No sé si somos conscientes del daño que está haciendo a la razón, la salud o la cordura (por no buscar otros campos) esta intromisión de la imagen a escala planetaria que necesita consumir protagonistas, deglutirlos, entronizarlos, olvidarlos. Los quince minutos de gloria de los que todos disfrutaríamos según Warhol se están convirtiendo en quince segundos y, con ello, se están exacerbando las conductas para conseguirlos, para hacerse un hueco en el Olimpo de los telediarios. En los eventos deportivos muchas veces el espectáculo está en las gradas y cada vez más los mirones asisten disfrazados para ser mirados, con pancartas estúpidas, o declarándose su amor, esperando que en las pantallas del estadio todos puedan ver por un momento su imagen destacada. A quién le importan los verdaderos protagonistas del espectáculo.
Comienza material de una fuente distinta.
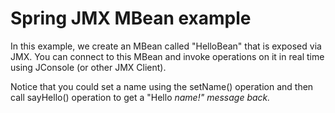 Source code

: Spring JMX MBean example
==============================

In this example, we create an MBean called "HelloBean" that is exposed via JMX. You can connect to this MBean and invoke operations on it in real time using JConsole (or other JMX Client).

Notice that you could set a name using the setName() operation and then call sayHello() operation to get a "Hello <i>name<i>!" message back. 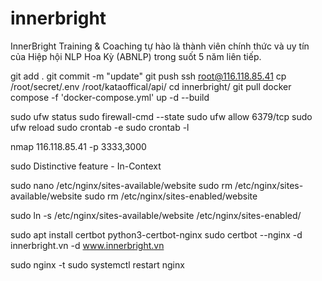 # innerbright
InnerBright Training &amp; Coaching tự hào là thành viên chính thức và uy tín của Hiệp hội NLP Hoa Kỳ (ABNLP) trong suốt 5 năm liên tiếp.

git add .
git commit -m "update"
git push
ssh root@116.118.85.41
cp /root/secret/.env /root/kataoffical/api/
cd innerbright/
git pull
docker compose -f 'docker-compose.yml' up -d --build 

sudo ufw status
sudo firewall-cmd --state
sudo ufw allow 6379/tcp
sudo ufw reload
sudo crontab -e
sudo crontab -l

nmap 116.118.85.41 -p 3333,3000


sudo Distinctive feature - In-Context

sudo nano /etc/nginx/sites-available/website
sudo rm /etc/nginx/sites-available/website
sudo rm /etc/nginx/sites-enabled/website

sudo ln -s /etc/nginx/sites-available/website /etc/nginx/sites-enabled/

sudo apt install certbot python3-certbot-nginx
sudo certbot --nginx -d innerbright.vn -d www.innerbright.vn

sudo nginx -t
sudo systemctl restart nginx

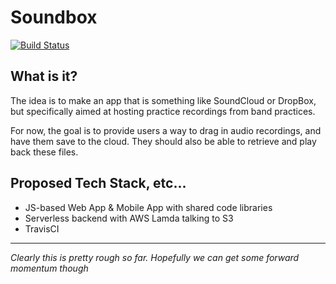 # Soundbox

[![Build Status](https://travis-ci.org/abstractKnowledge/soundbox.svg?branch=master)](https://travis-ci.org/abstractKnowledge/soundbox)

## What is it?

The idea is to make an app that is something like SoundCloud or DropBox, but specifically aimed
at hosting practice recordings from band practices.

For now, the goal is to provide users a way to drag in audio recordings, and have them save to the
cloud. They should also be able to retrieve and play back these files.

## Proposed Tech Stack, etc...

 - JS-based Web App & Mobile App with shared code libraries
 - Serverless backend with AWS Lamda talking to S3
 - TravisCI

------------------------------------

*Clearly this is pretty rough so far. Hopefully we can get some forward momentum though*

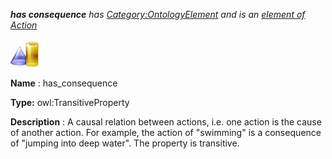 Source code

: ___has consequence__ 
 has
 [Category:OntologyElement](../../Category/OntologyElement "Category:OntologyElement") 
 and is an
 [element of](../../Property/ElementOf "Property:ElementOf") 
[Action](../../Submissions/Action "Submissions:Action")_




  





[![ObjectProperty](../public/images/thumb/c/c3/ObjectProperty.gif/45px-ObjectProperty.gif)](../../Image/ObjectProperty.gif "ObjectProperty")


__Name__ 
 : has\_consequence
 



__Type:__ 
 owl:TransitiveProperty
 



__Description__ 
 : A causal relation between actions, i.e. one action is the cause of another action. For example, the action of "swimming" is a consequence of "jumping into deep water". The property is transitive.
Espero que algún día se mire con distancia crítica (y se abandone esta carrera hacia la nada) esta memez de los memes, esta implantación del humor jackass que al principio no dejaba de tener su gracia, esta necesidad de emular, de ir pasando niveles de estupidez, de cada vez más violencia contra los demás y contra uno mismo, mutilándose el cuerpo, provocándose dolor para ser trending topic. No se trata solo de vivir experiencias, se trata de mostrarlas para que los demás nos presten su atención. Hace tiempo ya lo avanzaba Sabina en su Ciudadano cero: "ahora, sabrá España entera mis dos apellidos".